Feeling it and singing it -- at the same time?!

Today's dance class revelation: I truly don't know if I could be a rock star. They sing it every time as if they mean it, because they do, I realized. (There's that sincerity dictum I learned about from Daniel Levitin, the author of This Is Your Brain on Music -- that people who make great actors and rock stars understand something about being able to tap into sincere wellsprings of feeling to do what they do, and people can usually instantly recognize when they're faking it).

Today I felt all my emotions when we danced to the Michael Franti song about bringing our children home, pleading to stop their sacrifice in the name of war and commerce. I danced my greatest yearnings and deepest entreaties, in the spirit of a Quaker, with me plain, naked of soul, nothing interposed between me and that which I begged for mercy. I even had to go out of the hall and cry for a minute after that song, which is unusual. But after a minute I drank some water and went on with the dance.

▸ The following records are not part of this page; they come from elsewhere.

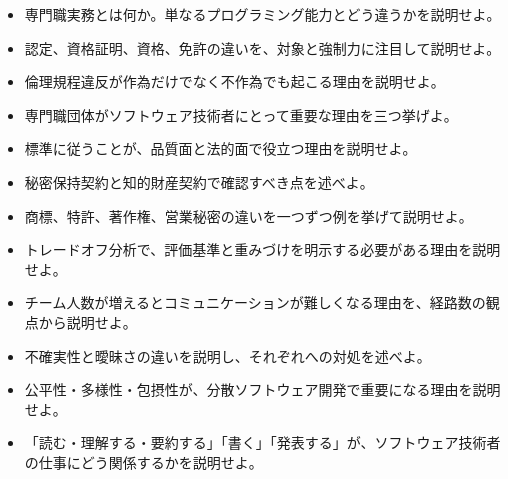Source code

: \documentclass[uplatex,dvipdfmx,a4paper,11pt]{jsarticle}
\begin{document}

\begin{itemize}[leftmargin=2em]

\item 専門職実務とは何か。単なるプログラミング能力とどう違うかを説明せよ。

\item 認定、資格証明、資格、免許の違いを、対象と強制力に注目して説明せよ。

\item 倫理規程違反が作為だけでなく不作為でも起こる理由を説明せよ。

\item 専門職団体がソフトウェア技術者にとって重要な理由を三つ挙げよ。

\item 標準に従うことが、品質面と法的面で役立つ理由を説明せよ。

\item 秘密保持契約と知的財産契約で確認すべき点を述べよ。

\item 商標、特許、著作権、営業秘密の違いを一つずつ例を挙げて説明せよ。

\item トレードオフ分析で、評価基準と重みづけを明示する必要がある理由を説明せよ。

\item チーム人数が増えるとコミュニケーションが難しくなる理由を、経路数の観点から説明せよ。

\item 不確実性と曖昧さの違いを説明し、それぞれへの対処を述べよ。

\item 公平性・多様性・包摂性が、分散ソフトウェア開発で重要になる理由を説明せよ。

\item 「読む・理解する・要約する」「書く」「発表する」が、ソフトウェア技術者の仕事にどう関係するかを説明せよ。

\end{itemize}

\begin{center}
\end{center}
\end{document}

That's the part of being a rock star that would be hard: feeling it and keeping it all moving forward when singing a song like "Time To Go Home" ("Don't take our boys away, no, don't take our girls away.... It's time to go home") or the end of Bonnie Raitt's "Louise" ("Well, everybody thought it kind of sad / When they found Louise in her room / They'd always put her down below their kind / Still some cried when she died this afternoon / Louise rode home on the mail train / Somewhere to the south I heard 'em say"). How do you feel it without succumbing to it?